W „Dzienniku czynności” mjr dypl. Jan Jaźwiński oficer wywiadu z Oddziału VI (Specjalnego) Sztabu Naczelnego Wodza, Szef Wydziału Specjalnego (S), organizator lotniczego wsparcia Armii Krajowej (zrzutów do Polski) odnotował:
„Dnia 13.III.43. uruchomiony został Plan Startu – wariant „osiem 2103” [zrzutów]; jak następuje: Lot Nr.: 36/47, ekipa BRICK, ludzi: Dąb plus 3 (…) placówka zasadn. Wół, zapas. Żaba, nawigator squ/ldr Boxer, załoga brytyjska, start godz. 18.40; Lot Nr.: 37/38, ekipa WINDOW, ludzi: Wołk plus 3 (…) placówka zasadn. Żbik, zapas. Hiena, nawigator kpt. obs. Kużnicki, załoga polska, start godz. 18.35; Lot Nr.: 38/49, ekipa TILE, ludzi: Sum plus 3 (…) placówka zasadn. Olcha, zapas. rej.3, nawigator por. obs. Gembik, załoga polska, start godz. 18.30; Lot Nr.: 39/50, ekipa STOCK, ludzi: Antoni plus 3 (…) placówka zasadn. Koza, zapas. Bratek, nawigator kpt. obs. Ławreńczuk, załoga polska, start godz. 18.50; Lot Nr.: 40/51, ekipa DOOR, ludzi: Ulewa plus 3 (…) placówka zasadn. Kra, zapas. Bat, nawigator F/Lt.. Austin, załoga brytyjska, start godz. 18.45; Lot Nr.: 41/52, SLATE, 6 paczek: M1, M2, M3, M4, PLT, R. (…) placówka zasadn. Wrona, nawigator F/o Wynne, załoga brytyjska, start godz. 19.05; Lot Nr.: 42/53, YARD, 6 paczek: 01, 02, 03, 04, 05, R. (…) placówka zasadn. Kaczka, nawigator F/o Foster, załoga brytyjska, start godz. 19.00; Lot Nr.: 43/54, AREA, 6 paczek: M1, M2, M3, M4, 05, R. (…) placówka zasadn. Kot, nawigator kpt. obs. Gryglewicz, załoga polska, start godz. 18.55;”.

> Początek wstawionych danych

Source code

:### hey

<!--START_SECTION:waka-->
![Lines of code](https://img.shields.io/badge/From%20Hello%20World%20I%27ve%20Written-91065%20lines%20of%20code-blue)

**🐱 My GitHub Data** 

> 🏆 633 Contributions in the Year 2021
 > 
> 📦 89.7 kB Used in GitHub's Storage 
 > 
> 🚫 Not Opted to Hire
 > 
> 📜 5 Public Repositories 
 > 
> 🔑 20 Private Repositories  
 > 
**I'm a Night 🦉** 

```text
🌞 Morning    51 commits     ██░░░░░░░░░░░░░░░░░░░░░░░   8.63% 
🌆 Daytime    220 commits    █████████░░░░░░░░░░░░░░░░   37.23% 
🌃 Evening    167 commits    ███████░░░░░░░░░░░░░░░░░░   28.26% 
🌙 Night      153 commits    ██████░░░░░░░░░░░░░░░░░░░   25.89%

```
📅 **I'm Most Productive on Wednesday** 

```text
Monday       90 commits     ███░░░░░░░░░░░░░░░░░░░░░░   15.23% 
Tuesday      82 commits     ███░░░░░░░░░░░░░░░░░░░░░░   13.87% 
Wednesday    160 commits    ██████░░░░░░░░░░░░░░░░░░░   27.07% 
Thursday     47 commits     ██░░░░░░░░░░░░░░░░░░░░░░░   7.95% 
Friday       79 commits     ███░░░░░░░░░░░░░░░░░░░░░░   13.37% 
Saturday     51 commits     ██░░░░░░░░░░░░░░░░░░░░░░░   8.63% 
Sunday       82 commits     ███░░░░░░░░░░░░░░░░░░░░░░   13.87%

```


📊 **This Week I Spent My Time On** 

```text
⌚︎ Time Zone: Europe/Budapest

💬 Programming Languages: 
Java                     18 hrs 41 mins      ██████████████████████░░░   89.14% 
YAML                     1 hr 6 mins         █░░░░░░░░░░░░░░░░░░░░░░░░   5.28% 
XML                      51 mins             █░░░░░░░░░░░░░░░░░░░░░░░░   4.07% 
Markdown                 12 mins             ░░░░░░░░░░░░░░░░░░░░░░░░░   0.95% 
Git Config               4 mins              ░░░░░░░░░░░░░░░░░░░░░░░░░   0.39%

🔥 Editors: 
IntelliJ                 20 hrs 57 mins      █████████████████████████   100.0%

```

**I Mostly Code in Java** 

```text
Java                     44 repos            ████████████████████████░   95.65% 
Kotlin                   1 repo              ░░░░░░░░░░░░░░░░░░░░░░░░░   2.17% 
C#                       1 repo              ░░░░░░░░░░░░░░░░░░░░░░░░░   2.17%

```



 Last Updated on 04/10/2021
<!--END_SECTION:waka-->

Dn. 14.III. nawigatorzy zameldowali: – lot 36/47 wykonany na plac. odb. WÓŁ, zrzut jak plan. (543.000 dol. i 126.000 Rm), .- lot 37/48 wykonany na plac. odb. ŻBIK, zrzut jak plan. (744.000 dol.), – lot 38/49 wykonany na plac. odb. OLCHA, zrzut jak plan. (616.500 dol. i 547.000 Rm), – lot 39/50 wykonany na plac. odb. KOZA, zrzut jak plan. (450.000 dol. i 10.000 peset), – lot 40/51 wykonany na plac. odb. KRA, zrzut jak plan. (395.000 dol.), – lot 41/52 – nawalił dopływ benzyny – 20 min. od plac. – samolot zawrócił, – lot 42/53 – nawigator twierdzi, że plac. odb. nie dała 1944 [sygnałów świetlnych]. DZIĘKI CI WIELKI BOŻE! Wspaniała i szczęśliwa defilada – d l a K r a j u !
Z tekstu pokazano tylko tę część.